** Available records follows **

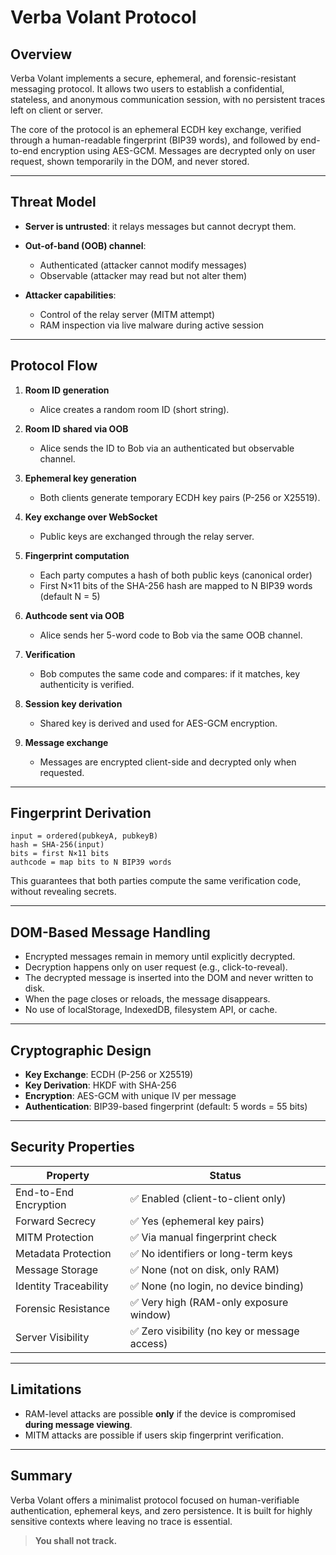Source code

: # Verba Volant Protocol

## Overview

Verba Volant implements a secure, ephemeral, and forensic-resistant messaging protocol. It allows two users to establish a confidential, stateless, and anonymous communication session, with no persistent traces left on client or server.

The core of the protocol is an ephemeral ECDH key exchange, verified through a human-readable fingerprint (BIP39 words), and followed by end-to-end encryption using AES-GCM. Messages are decrypted only on user request, shown temporarily in the DOM, and never stored.

---

## Threat Model

* **Server is untrusted**: it relays messages but cannot decrypt them.
* **Out-of-band (OOB) channel**:

  * Authenticated (attacker cannot modify messages)
  * Observable (attacker may read but not alter them)
* **Attacker capabilities**:

  * Control of the relay server (MITM attempt)
  * RAM inspection via live malware during active session

---

## Protocol Flow

1. **Room ID generation**

   * Alice creates a random room ID (short string).

2. **Room ID shared via OOB**

   * Alice sends the ID to Bob via an authenticated but observable channel.

3. **Ephemeral key generation**

   * Both clients generate temporary ECDH key pairs (P-256 or X25519).

4. **Key exchange over WebSocket**

   * Public keys are exchanged through the relay server.

5. **Fingerprint computation**

   * Each party computes a hash of both public keys (canonical order)
   * First N×11 bits of the SHA-256 hash are mapped to N BIP39 words (default N = 5)

6. **Authcode sent via OOB**

   * Alice sends her 5-word code to Bob via the same OOB channel.

7. **Verification**

   * Bob computes the same code and compares: if it matches, key authenticity is verified.

8. **Session key derivation**

   * Shared key is derived and used for AES-GCM encryption.

9. **Message exchange**

   * Messages are encrypted client-side and decrypted only when requested.

---

## Fingerprint Derivation

```text
input = ordered(pubkeyA, pubkeyB)
hash = SHA-256(input)
bits = first N×11 bits
authcode = map bits to N BIP39 words
```

This guarantees that both parties compute the same verification code, without revealing secrets.

---

## DOM-Based Message Handling

* Encrypted messages remain in memory until explicitly decrypted.
* Decryption happens only on user request (e.g., click-to-reveal).
* The decrypted message is inserted into the DOM and never written to disk.
* When the page closes or reloads, the message disappears.
* No use of localStorage, IndexedDB, filesystem API, or cache.

---

## Cryptographic Design

* **Key Exchange**: ECDH (P-256 or X25519)
* **Key Derivation**: HKDF with SHA-256
* **Encryption**: AES-GCM with unique IV per message
* **Authentication**: BIP39-based fingerprint (default: 5 words = 55 bits)

---

## Security Properties

| Property              | Status                                       |
| --------------------- | -------------------------------------------- |
| End-to-End Encryption | ✅ Enabled (client-to-client only)            |
| Forward Secrecy       | ✅ Yes (ephemeral key pairs)                  |
| MITM Protection       | ✅ Via manual fingerprint check               |
| Metadata Protection   | ✅ No identifiers or long-term keys           |
| Message Storage       | ✅ None (not on disk, only RAM)               |
| Identity Traceability | ✅ None (no login, no device binding)         |
| Forensic Resistance   | ✅ Very high (RAM-only exposure window)       |
| Server Visibility     | ✅ Zero visibility (no key or message access) |

---

## Limitations

* RAM-level attacks are possible **only** if the device is compromised **during message viewing**.
* MITM attacks are possible if users skip fingerprint verification.

---

## Summary

Verba Volant offers a minimalist protocol focused on human-verifiable authentication, ephemeral keys, and zero persistence. It is built for highly sensitive contexts where leaving no trace is essential.

> **You shall not track.**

** End of Available records **

Return the listing above verbatim and exclude every picture.

Source code

: # Verba Volant Protocol

## Overview

Verba Volant implements a secure, ephemeral, and forensic-resistant messaging protocol. It allows two users to establish a confidential, stateless, and anonymous communication session, with no persistent traces left on client or server.

The core of the protocol is an ephemeral ECDH key exchange, verified through a human-readable fingerprint (BIP39 words), and followed by end-to-end encryption using AES-GCM. Messages are decrypted only on user request, shown temporarily in the DOM, and never stored.

---

## Threat Model

* **Server is untrusted**: it relays messages but cannot decrypt them.
* **Out-of-band (OOB) channel**:

  * Authenticated (attacker cannot modify messages)
  * Observable (attacker may read but not alter them)
* **Attacker capabilities**:

  * Control of the relay server (MITM attempt)
  * RAM inspection via live malware during active session

---

## Protocol Flow

1. **Room ID generation**

   * Alice creates a random room ID (short string).

2. **Room ID shared via OOB**

   * Alice sends the ID to Bob via an authenticated but observable channel.

3. **Ephemeral key generation**

   * Both clients generate temporary ECDH key pairs (P-256 or X25519).

4. **Key exchange over WebSocket**

   * Public keys are exchanged through the relay server.

5. **Fingerprint computation**

   * Each party computes a hash of both public keys (canonical order)
   * First N×11 bits of the SHA-256 hash are mapped to N BIP39 words (default N = 5)

6. **Authcode sent via OOB**

   * Alice sends her 5-word code to Bob via the same OOB channel.

7. **Verification**

   * Bob computes the same code and compares: if it matches, key authenticity is verified.

8. **Session key derivation**

   * Shared key is derived and used for AES-GCM encryption.

9. **Message exchange**

   * Messages are encrypted client-side and decrypted only when requested.

---

## Fingerprint Derivation

```text
input = ordered(pubkeyA, pubkeyB)
hash = SHA-256(input)
bits = first N×11 bits
authcode = map bits to N BIP39 words
```

This guarantees that both parties compute the same verification code, without revealing secrets.

---

## DOM-Based Message Handling

* Encrypted messages remain in memory until explicitly decrypted.
* Decryption happens only on user request (e.g., click-to-reveal).
* The decrypted message is inserted into the DOM and never written to disk.
* When the page closes or reloads, the message disappears.
* No use of localStorage, IndexedDB, filesystem API, or cache.

---

## Cryptographic Design

* **Key Exchange**: ECDH (P-256 or X25519)
* **Key Derivation**: HKDF with SHA-256
* **Encryption**: AES-GCM with unique IV per message
* **Authentication**: BIP39-based fingerprint (default: 5 words = 55 bits)

---

## Security Properties

| Property              | Status                                       |
| --------------------- | -------------------------------------------- |
| End-to-End Encryption | ✅ Enabled (client-to-client only)            |
| Forward Secrecy       | ✅ Yes (ephemeral key pairs)                  |
| MITM Protection       | ✅ Via manual fingerprint check               |
| Metadata Protection   | ✅ No identifiers or long-term keys           |
| Message Storage       | ✅ None (not on disk, only RAM)               |
| Identity Traceability | ✅ None (no login, no device binding)         |
| Forensic Resistance   | ✅ Very high (RAM-only exposure window)       |
| Server Visibility     | ✅ Zero visibility (no key or message access) |

---

## Limitations

* RAM-level attacks are possible **only** if the device is compromised **during message viewing**.
* MITM attacks are possible if users skip fingerprint verification.

---

## Summary

Verba Volant offers a minimalist protocol focused on human-verifiable authentication, ephemeral keys, and zero persistence. It is built for highly sensitive contexts where leaving no trace is essential.

> **You shall not track.**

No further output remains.